If you swim where there are a lot of feeding sharks, the odds that you will get bitten are not, as shark apologists keep telling us, much smaller than the chance you will get hit by lightening or the odds that you will get in an auto accident on the highway.

Sharks are common

Sharks are common

White sharks get most of the bad press when it comes to shark bite, but they’re actually rarely involved in incidents along East Coast beaches. (Florida FWC Photo)
They are relatively good. Or bad, actually, considering the result of even an “exploratory” bite by a shark of just about any size beyond a pup.

When the apologists, who want to let us all know that, hey, sharks wouldn’t really want to bite people, it’s all just a mistake, talk about shark bite odds, they conveniently ignore the fact that EVERYBODY is exposed to lightening anytime they’re outside anywhere across the nation.
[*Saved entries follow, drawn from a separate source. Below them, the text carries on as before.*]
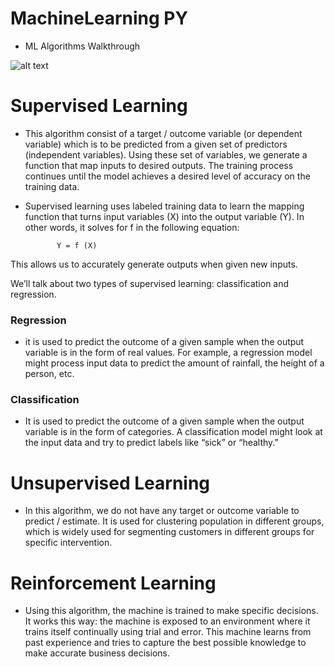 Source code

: # MachineLearning PY
 - ML Algorithms Walkthrough
 
 ![alt text](https://drive.google.com/uc?id=1VWWzaIoOMkVO3hymEFsSnpxOfGY9TVuP)


# **Supervised Learning**

- This algorithm consist of a target / outcome variable (or dependent variable) which is to be predicted from a given set of predictors (independent variables). Using these set of variables, we generate a function that map inputs to desired outputs. The training process continues until the model achieves a desired level of accuracy on the training data. 

- Supervised learning uses labeled training data to learn the mapping function that turns input variables (X) into the output variable (Y). In other words, it solves for f in the following equation:

             Y = f (X)

This allows us to accurately generate outputs when given new inputs.

We’ll talk about two types of supervised learning: classification and regression.

### **Regression** 

- it is used to predict the outcome of a given sample when the output variable is in the form of real values. For example, a regression model might process input data to predict the amount of rainfall, the height of a person, etc.

### **Classification** 

- It is used to predict the outcome of a given sample when the output variable is in the form of categories. A classification model might look at the input data and try to predict labels like “sick” or “healthy.”

# **Unsupervised Learning**

- In this algorithm, we do not have any target or outcome variable to predict / estimate. It is used for clustering population in different groups, which is widely used for segmenting customers in different groups for specific intervention.

# **Reinforcement Learning**

- Using this algorithm, the machine is trained to make specific decisions. It works this way: the machine is exposed to an environment where it trains itself continually using trial and error. This machine learns from past experience and tries to capture the best possible knowledge to make accurate business decisions.  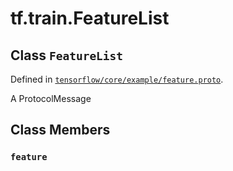 <div itemscope itemtype="http://developers.google.com/ReferenceObject">
<meta itemprop="name" content="tf.train.FeatureList" />
<meta itemprop="path" content="Stable" />
<meta itemprop="property" content="feature"/>
</div>

# tf.train.FeatureList

## Class `FeatureList`





Defined in [`tensorflow/core/example/feature.proto`](/code/stable/tensorflow/core/example/feature.proto).

A ProtocolMessage

## Class Members

<h3 id="feature"><code>feature</code></h3>

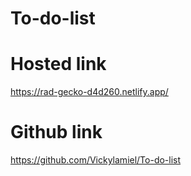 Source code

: # To-do-list

# Hosted link
https://rad-gecko-d4d260.netlify.app/

# Github link
https://github.com/Vickylamiel/To-do-list
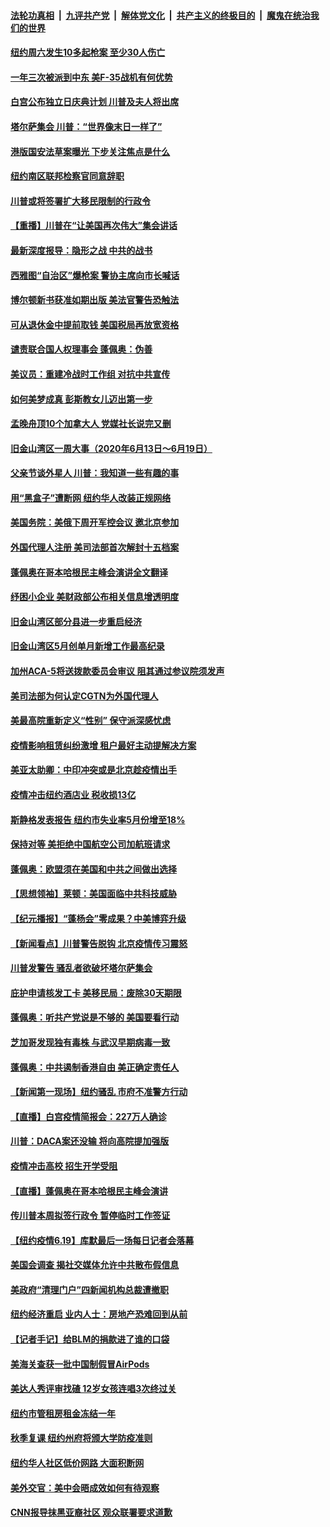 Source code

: 

####  [法轮功真相](../../../../basic/blob/master/README.md?t=06211831) &nbsp;|&nbsp; [九评共产党](../../../../9ping.md/blob/master/README.md?t=06211831) &nbsp;|&nbsp; [解体党文化](../../../../jtdwh.md/blob/master/README.md?t=06211831)  &nbsp;|&nbsp; [共产主义的终极目的](../../../../gczydzjmd.md/blob/master/README.md?t=06211831) &nbsp;|&nbsp; [魔鬼在统治我们的世界](../../../../mgztzwmdsj.md/blob/master/README.md?t=06211831) 

#### [纽约周六发生10多起枪案 至少30人伤亡](../pages/nsc412/n12201569.md?t=06211831) 

#### [一年三次被派到中东 美F-35战机有何优势](../pages/nsc412/n12193910.md?t=06211831) 

#### [白宫公布独立日庆典计划 川普及夫人将出席](../pages/nsc412/n12201111.md?t=06211831) 

#### [塔尔萨集会 川普：“世界像末日一样了”](../pages/nsc412/n12200981.md?t=06211831) 

#### [港版国安法草案曝光 下步关注焦点是什么](../pages/nsc412/n12200876.md?t=06211831) 

#### [纽约南区联邦检察官同意辞职](../pages/nsc412/n12200996.md?t=06211831) 

#### [川普或将签署扩大移民限制的行政令](../pages/nsc412/n12201017.md?t=06211831) 

#### [【重播】川普在“让美国再次伟大”集会讲话](../pages/nsc412/n12199351.md?t=06211831) 

#### [最新深度报导：隐形之战 中共的战书](../pages/nsc412/n12200980.md?t=06211831) 

#### [西雅图“自治区”爆枪案 警协主席向市长喊话](../pages/nsc412/n12200903.md?t=06211831) 

#### [博尔顿新书获准如期出版 美法官警告恐触法](../pages/nsc412/n12200486.md?t=06211831) 

#### [可从退休金中提前取钱  美国税局再放宽资格](../pages/nsc412/n12200725.md?t=06211831) 

#### [谴责联合国人权理事会 蓬佩奥：伪善](../pages/nsc412/n12200748.md?t=06211831) 

#### [美议员：重建冷战时工作组 对抗中共宣传](../pages/nsc412/n12200449.md?t=06211831) 

#### [如何美梦成真 彭斯教女儿迈出第一步](../pages/nsc412/n12200401.md?t=06211831) 

#### [孟晚舟顶10个加拿大人 党媒社长说完又删](../pages/nsc412/n12200398.md?t=06211831) 

#### [旧金山湾区一周大事（2020年6月13日〜6月19日）](../pages/nsc412/n12200439.md?t=06211831) 

#### [父亲节谈外星人 川普：我知道一些有趣的事](../pages/nsc412/n12200212.md?t=06211831) 

#### [用“黑盒子”遭断网   纽约华人改装正规网络](../pages/nsc412/n12199538.md?t=06211831) 

#### [美国务院：美俄下周开军控会议 邀北京参加](../pages/nsc412/n12200097.md?t=06211831) 

#### [外国代理人注册 美司法部首次解封十五档案](../pages/nsc412/n12199547.md?t=06211831) 

#### [蓬佩奥在哥本哈根民主峰会演讲全文翻译](../pages/nsc412/n12199290.md?t=06211831) 

#### [纾困小企业 美财政部公布相关信息增透明度](../pages/nsc412/n12199644.md?t=06211831) 

#### [旧金山湾区部分县进一步重启经济](../pages/nsc412/n12199750.md?t=06211831) 

#### [旧金山湾区5月创单月新增工作最高纪录](../pages/nsc412/n12199698.md?t=06211831) 

#### [加州ACA-5将送拨款委员会审议 阻其通过参议院须发声](../pages/nsc412/n12199686.md?t=06211831) 

#### [美司法部为何认定CGTN为外国代理人](../pages/nsc412/n12199531.md?t=06211831) 

#### [美最高院重新定义“性别” 保守派深感忧虑](../pages/nsc412/n12199501.md?t=06211831) 

#### [疫情影响租赁纠纷激增  租户最好主动提解决方案](../pages/nsc412/n12199526.md?t=06211831) 

#### [美亚太助卿：中印冲突或是北京趁疫情出手](../pages/nsc412/n12198861.md?t=06211831) 

#### [疫情冲击纽约酒店业 税收损13亿](../pages/nsc412/n12199565.md?t=06211831) 

#### [斯静格发表报告   纽约市失业率5月份增至18%](../pages/nsc412/n12199556.md?t=06211831) 

#### [保持对等 美拒绝中国航空公司加航班请求](../pages/nsc412/n12199377.md?t=06211831) 

#### [蓬佩奥：欧盟须在美国和中共之间做出选择](../pages/nsc412/n12199184.md?t=06211831) 

#### [【思想领袖】莱顿：美国面临中共科技威胁](../pages/nsc412/n12033930.md?t=06211831) 

#### [【纪元播报】“蓬杨会”零成果？中美博弈升级](../pages/nsc412/n12199275.md?t=06211831) 

#### [【新闻看点】川普警告脱钩 北京疫情传习震怒](../pages/nsc412/n12198957.md?t=06211831) 

#### [川普发警告 骚乱者欲破坏塔尔萨集会](../pages/nsc412/n12199233.md?t=06211831) 

#### [庇护申请核发工卡 美移民局：废除30天期限](../pages/nsc412/n12199178.md?t=06211831) 

#### [蓬佩奥：听共产党说是不够的 美国要看行动](../pages/nsc412/n12198968.md?t=06211831) 

#### [芝加哥发现独有毒株 与武汉早期病毒一致](../pages/nsc412/n12199036.md?t=06211831) 

#### [蓬佩奥：中共遏制香港自由 美正确定责任人](../pages/nsc412/n12198814.md?t=06211831) 

#### [【新闻第一现场】纽约骚乱 市府不准警方行动](../pages/nsc412/n12198905.md?t=06211831) 

#### [【直播】白宫疫情简报会：227万人确诊](../pages/nsc412/n12198669.md?t=06211831) 

#### [川普：DACA案还没输 将向高院提加强版](../pages/nsc412/n12198635.md?t=06211831) 

#### [疫情冲击高校 招生开学受阻](../pages/nsc412/n12198698.md?t=06211831) 

#### [【直播】蓬佩奥在哥本哈根民主峰会演讲](../pages/nsc412/n12198355.md?t=06211831) 

#### [传川普本周拟签行政令 暂停临时工作签证](../pages/nsc412/n12198579.md?t=06211831) 

#### [【纽约疫情6.19】库默最后一场每日记者会落幕](../pages/nsc412/n12197864.md?t=06211831) 

#### [美国会调查 揭社交媒体允许中共散布假信息](../pages/nsc412/n12198310.md?t=06211831) 

#### [美政府“清理门户”四新闻机构总裁遭撤职](../pages/nsc412/n12198300.md?t=06211831) 

#### [纽约经济重启 业内人士：房地产恐难回到从前](../pages/nsc412/n12197038.md?t=06211831) 

#### [【记者手记】给BLM的捐款进了谁的口袋](../pages/nsc412/n12197012.md?t=06211831) 

#### [美海关查获一批中国制假冒AirPods](../pages/nsc412/n12197717.md?t=06211831) 

#### [美达人秀评审找碴 12岁女孩连唱3次终过关](../pages/nsc412/n12197427.md?t=06211831) 

#### [纽约市管租房租金冻结一年](../pages/nsc412/n12197055.md?t=06211831) 

#### [秋季复课 纽约州府将颁大学防疫准则](../pages/nsc412/n12197049.md?t=06211831) 

#### [纽约华人社区低价网路  大面积断网](../pages/nsc412/n12197033.md?t=06211831) 

#### [美外交官：美中会晤成效如何有待观察](../pages/nsc412/n12196954.md?t=06211831) 

#### [CNN报导抹黑亚裔社区 观众联署要求道歉](../pages/nsc412/n12197121.md?t=06211831) 

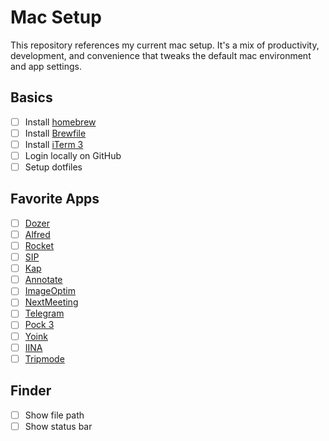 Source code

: # Mac Setup

This repository references my current mac setup. It's a mix of productivity, development, and convenience that tweaks the default mac environment and app settings.

## Basics

- [ ] Install [homebrew](https://brew.sh)
- [ ] Install [Brewfile](Brewfile)
- [ ] Install [iTerm 3](https://www.iterm2.com/version3.html)
- [ ] Login locally on GitHub
- [ ] Setup dotfiles

## Favorite Apps

- [ ] [Dozer](https://dozermac.com/)
- [ ] [Alfred](https://www.alfredapp.com/)
- [ ] [Rocket](https://matthewpalmer.net/rocket/)
- [ ] [SIP](https://sipapp.io/)
- [ ] [Kap](https://getkap.co/)
- [ ] [Annotate](https://apps.apple.com/us/app/annotate-capture-and-share/id918207447?mt=12)
- [ ] [ImageOptim](https://imageoptim.com/mac)
- [ ] [NextMeeting](https://apps.apple.com/us/app/next-meeting/id1017470484?mt=12)
- [ ] [Telegram](https://telegram.org/)
- [ ] [Pock 3](https://pock.dev/)
- [ ] [Yoink](https://eternalstorms.at/yoink/mac/)
- [ ] [IINA](https://iina.io/)
- [ ] [Tripmode](https://www.tripmode.ch/)

## Finder

- [ ] Show file path
- [ ] Show status bar
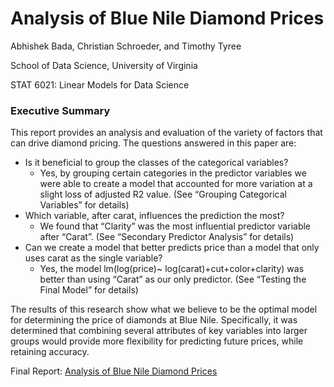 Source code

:# Analysis of Blue Nile Diamond Prices
Abhishek Bada, Christian Schroeder, and Timothy Tyree

School of Data Science, University of Virginia

STAT 6021: Linear Models for Data Science

### Executive Summary
This report provides an analysis and evaluation of the variety of factors that can drive diamond pricing. The questions answered in this paper are:
* Is it beneficial to group the classes of the categorical variables?
  - Yes, by grouping certain categories in the predictor variables we were able to create a model that accounted for more variation at a slight loss of adjusted R2 value. (See “Grouping Categorical Variables” for details)
* Which variable, after carat, influences the prediction the most?
  - We found that “Clarity” was the most influential predictor variable after “Carat”. (See “Secondary Predictor Analysis” for details)
* Can we create a model that better predicts price than a model that only uses carat as the single variable?
  - Yes, the model lm(log(price)~ log(carat)+cut+color+clarity) was better than using “Carat” as our only predictor. (See “Testing the Final Model” for details)

The results of this research show what we believe to be the optimal model for determining the price of diamonds at Blue Nile. Specifically, it was determined that combining several attributes of key variables into larger groups would provide more flexibility for predicting future prices, while retaining accuracy.

Final Report: [Analysis of Blue Nile Diamond Prices](https://github.com/christianaaronschroeder/diamond-price-analysis/blob/main/Analysis%20of%20Blue%20Nile%20Diamond%20Prices.pdf)
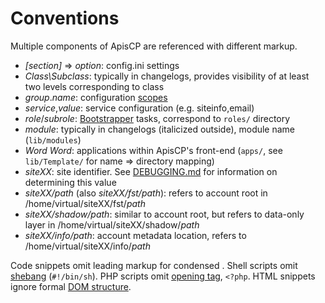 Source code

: # Conventions

Multiple components of ApisCP are referenced with different markup.

* *[section]* => *option*: config.ini settings
* *Class\Subclass*: typically in changelogs, provides visibility of at least two levels corresponding to class
* *group*.*name*: configuration [scopes](docs/Scopes.md)
* *service*,*value*: service configuration (e.g. siteinfo,email)
* *role*/*subrole*: [Bootstrapper](https://github.com/apisnetworks/apnscp-playbooks) tasks, correspond to `roles/` directory
* *module*: typically in changelogs (italicized outside), module name (`lib/modules`)
* *Word Word*: applications within ApisCP's front-end (`apps/`, see `lib/Template/` for name => directory mapping)
* *siteXX*: site identifier. See [DEBUGGING.md](DEBUGGING.md) for information on determining this value
* *siteXX/path* (also *siteXX/fst/path*): refers to account root in /home/virtual/siteXX/fst/*path*
* *siteXX/shadow/path*: similar to account root, but refers to data-only layer in /home/virtual/siteXX/shadow/*path*
* *siteXX/info/path*: account metadata location, refers to /home/virtual/siteXX/info/*path*

Code snippets omit leading markup for condensed . Shell scripts omit [shebang](https://linuxize.com/post/bash-shebang/) (`#!/bin/sh`). PHP scripts omit [opening tag](https://www.php.net/manual/en/language.basic-syntax.phptags.php), `<?php`. HTML snippets ignore formal [DOM structure](https://www.w3schools.com/html/html_intro.asp).


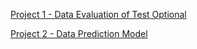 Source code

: [Project 1 - Data Evaluation of Test Optional](https://github.com/yangshiteng/Data-Science-Learning-Path/blob/main/files/project/project%201.md)

[Project 2 - Data Prediction Model](https://github.com/yangshiteng/Data-Science-Learning-Path/blob/main/files/project/project%202.md)

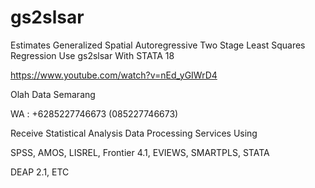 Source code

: # gs2slsar
Estimates Generalized Spatial Autoregressive Two Stage Least Squares Regression Use gs2slsar With STATA 18

https://www.youtube.com/watch?v=nEd_yGIWrD4

Olah Data Semarang

WA : +6285227746673 (085227746673)

Receive Statistical Analysis Data Processing Services Using

SPSS, AMOS, LISREL, Frontier 4.1, EVIEWS, SMARTPLS, STATA

DEAP 2.1, ETC
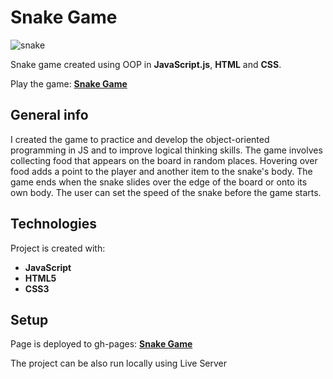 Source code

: # Snake Game

![snake](https://user-images.githubusercontent.com/83970189/217605664-05b742f1-382f-4912-8dc4-e764be5b1103.png)

Snake game created using OOP in **JavaScript.js**, **HTML** and **CSS**.

Play the game: **[Snake Game](https://grzegorzwirtek.github.io/snake-game/)**

## General info

I created the game to practice and develop the object-oriented programming in JS and to improve logical thinking skills. The game involves collecting food that appears on the board in random places. Hovering over food adds a point to the player and another item to the snake's body. The game ends when the snake slides over the edge of the board or onto its own body. The user can set the speed of the snake before the game starts.

## Technologies

Project is created with:

- **JavaScript**
- **HTML5**
- **CSS3**

## Setup

Page is deployed to gh-pages: **[Snake Game](https://grzegorzwirtek.github.io/snake-game/)**

The project can be also run locally using Live Server
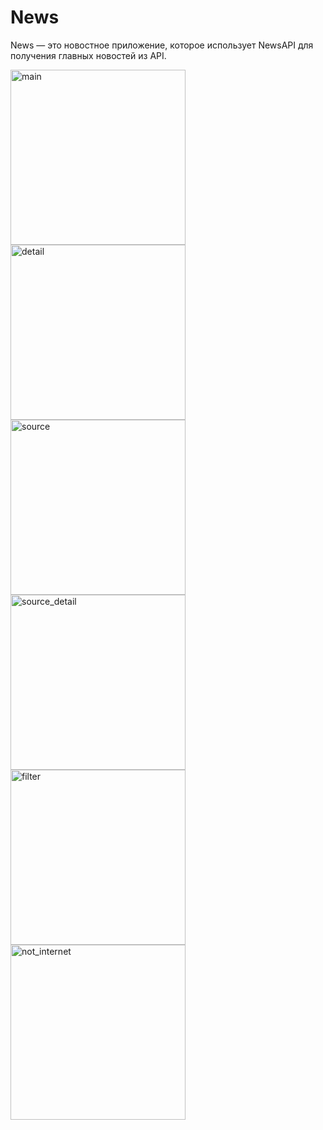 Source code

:# News
News — это новостное приложение, которое использует NewsAPI для получения главных новостей из API.

<img width="280" alt="main" src="https://github.com/RudachenkoRoman/News/assets/97969577/228ef896-91ef-4838-82cd-210f9932728b">
<img width="280" alt="detail" src="https://github.com/RudachenkoRoman/News/assets/97969577/a29598b6-227d-41b7-93c2-8ecf0da0d49b">
<img width="280" alt="source" src="https://github.com/RudachenkoRoman/News/assets/97969577/3126ac5b-f27d-4bb5-92b4-d425d51c228c">
<br>
<img width="280" alt="source_detail" src="https://github.com/RudachenkoRoman/News/assets/97969577/0495ce81-fb6e-4af4-b6c6-f83d0c26608f">
<img width="280" alt="filter" src="https://github.com/RudachenkoRoman/News/assets/97969577/f65780b6-f92c-4c02-9bcc-a4666b3ce2fc">
<img width="280" alt="not_internet" src="https://github.com/RudachenkoRoman/News/assets/97969577/03dfd934-7d95-47af-9368-c5cc4050e88f">
<br>
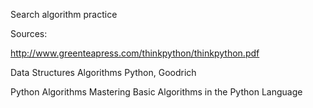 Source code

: Search algorithm practice

Sources:

http://www.greenteapress.com/thinkpython/thinkpython.pdf

Data Structures Algorithms Python, Goodrich

Python Algorithms Mastering Basic Algorithms in the Python Language
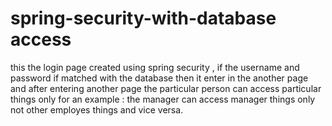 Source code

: # spring-security-with-database access

this the login page created using spring security , if the username and password if matched with the database then it enter in the another page and after entering another page   the particular person can access particular things only for an example : the manager can access manager  things only not other employes things and vice versa. 
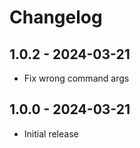 # Changelog

## 1.0.2 - 2024-03-21

- Fix wrong command args

## 1.0.0 - 2024-03-21

- Initial release

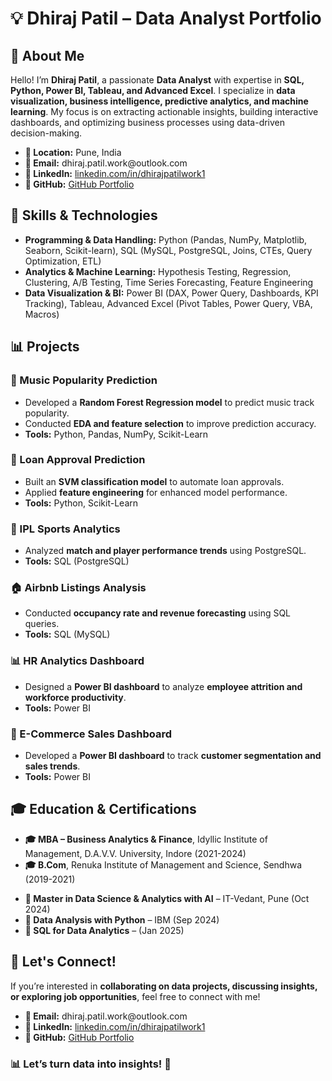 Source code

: <h1>💡 Dhiraj Patil – Data Analyst Portfolio</h1>
    
<h2>📌 About Me</h2>
    <p>Hello! I’m <strong>Dhiraj Patil</strong>, a passionate <strong>Data Analyst</strong> with expertise in <strong>SQL, Python, Power BI, Tableau, and Advanced Excel</strong>. I specialize in <strong>data visualization, business intelligence, predictive analytics, and machine learning</strong>. My focus is on extracting actionable insights, building interactive dashboards, and optimizing business processes using data-driven decision-making.</p>
    
   <ul>
        <li><strong>📍 Location:</strong> Pune, India</li>
        <li><strong>📧 Email:</strong> dhiraj.patil.work@outlook.com</li>
        <li><strong>🔗 LinkedIn:</strong> <a href="https://linkedin.com/in/dhirajpatilwork1">linkedin.com/in/dhirajpatilwork1</a></li>
        <li><strong>📂 GitHub:</strong> <a href="https://github.com/Dhiraj-patil-work/My-Analytics-Journey-Work-Projects">GitHub Portfolio</a></li>
   </ul>
    
<h2>🚀 Skills & Technologies</h2>
    <ul>
         <li><strong>Programming & Data Handling:</strong> Python (Pandas, NumPy, Matplotlib, Seaborn, Scikit-learn), SQL (MySQL, PostgreSQL, Joins, CTEs, Query Optimization, ETL)</li>
         <li><strong>Analytics & Machine Learning:</strong> Hypothesis Testing, Regression, Clustering, A/B Testing, Time Series Forecasting, Feature Engineering</li>
         <li><strong>Data Visualization & BI:</strong> Power BI (DAX, Power Query, Dashboards, KPI Tracking), Tableau, Advanced Excel (Pivot Tables, Power Query, VBA, Macros)</li>
    </ul>
    
<h2>📊 Projects</h2>
<h3>🎵 Music Popularity Prediction</h3>
    <ul>
         <li>Developed a <strong>Random Forest Regression model</strong> to predict music track popularity.</li>
         <li>Conducted <strong>EDA and feature selection</strong> to improve prediction accuracy.</li>
         <li><strong>Tools:</strong> Python, Pandas, NumPy, Scikit-Learn</li>
    </ul>
    
<h3>🏦 Loan Approval Prediction</h3>
    <ul>
         <li>Built an <strong>SVM classification model</strong> to automate loan approvals.</li>
         <li>Applied <strong>feature engineering</strong> for enhanced model performance.</li>
         <li><strong>Tools:</strong> Python, Scikit-Learn</li>
    </ul>
    
<h3>🏏 IPL Sports Analytics</h3>
    <ul>
         <li>Analyzed <strong>match and player performance trends</strong> using PostgreSQL.</li>
         <li><strong>Tools:</strong> SQL (PostgreSQL)</li>
    </ul>
    
<h3>🏠 Airbnb Listings Analysis</h3>
    <ul>
         <li>Conducted <strong>occupancy rate and revenue forecasting</strong> using SQL queries.</li>
         <li><strong>Tools:</strong> SQL (MySQL)</li>
    </ul>
    
<h3>📊 HR Analytics Dashboard</h3>
    <ul>
         <li>Designed a <strong>Power BI dashboard</strong> to analyze <strong>employee attrition and workforce productivity</strong>.</li>
         <li><strong>Tools:</strong> Power BI</li>
    </ul>
    
<h3>🛒 E-Commerce Sales Dashboard</h3>
    <ul>
         <li>Developed a <strong>Power BI dashboard</strong> to track <strong>customer segmentation and sales trends</strong>.</li>
         <li><strong>Tools:</strong> Power BI</li>
    </ul>
    
<h2>🎓 Education & Certifications</h2>
<ul>
         <li><strong>🎓 MBA – Business Analytics & Finance</strong>, Idyllic Institute of Management, D.A.V.V. University, Indore (2021-2024)</li>
         <li><strong>🎓 B.Com</strong>, Renuka Institute of Management and Science, Sendhwa (2019-2021)</li>
</ul>
    
<ul>
         <li><strong>📜 Master in Data Science & Analytics with AI</strong> – IT-Vedant, Pune (Oct 2024)</li>
         <li><strong>📜 Data Analysis with Python</strong> – IBM (Sep 2024)</li>
         <li><strong>📜 SQL for Data Analytics</strong> – (Jan 2025)</li>
</ul>
    
<h2>📌 Let's Connect!</h2>
    <p>If you’re interested in <strong>collaborating on data projects, discussing insights, or exploring job opportunities</strong>, feel free to connect with me!</p>
    
<ul>
         <li><strong>📩 Email:</strong> dhiraj.patil.work@outlook.com</li>
         <li><strong>🔗 LinkedIn:</strong> <a href="https://linkedin.com/in/dhirajpatilwork1">linkedin.com/in/dhirajpatilwork1</a></li>
         <li><strong>📂 GitHub:</strong> <a href="https://github.com/Dhiraj-patil-work/My-Analytics-Journey-Work-Projects">GitHub Portfolio</a></li>
</ul>
    
<h3>📊 Let’s turn data into insights! 🚀</h3>
 </body>
 </html>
And that virtually everybody in America is also exposed, on a daily basis, to auto accidents.

That’s not the case with sharks–a relatively few people are fortunate enough to vacation on the beaches, and they are in the water for only a few hours a day. On the basis of exposure, shark bite is not so rare as some would have it seem.

A 17-year old was bitten Saturday at Cape Hatteras National Sea Shore, the second attack in two days, and the sixth along Carolina beaches in the last two weeks. It’s one of the more remarkable runs of attacks in any area of the U.S. coast in modern history.

Does this mean that sharks are actually vindictive creatures hungering for human flesh and patrolling swimming beaches with an eye out for tasty legs and feet?

Of course not.

What it means is that sharks are wild, predatory animals which feed opportunistically, like most predators–if they did not, they would not survive. Opportunistic feeding includes a willingness to take a bite now and then of unknown but potentially-edible food sources, including human appendages temptingly dangling where the shark is already in a feeding mood due to other food in the water–and where the visibility is not all that good to begin with.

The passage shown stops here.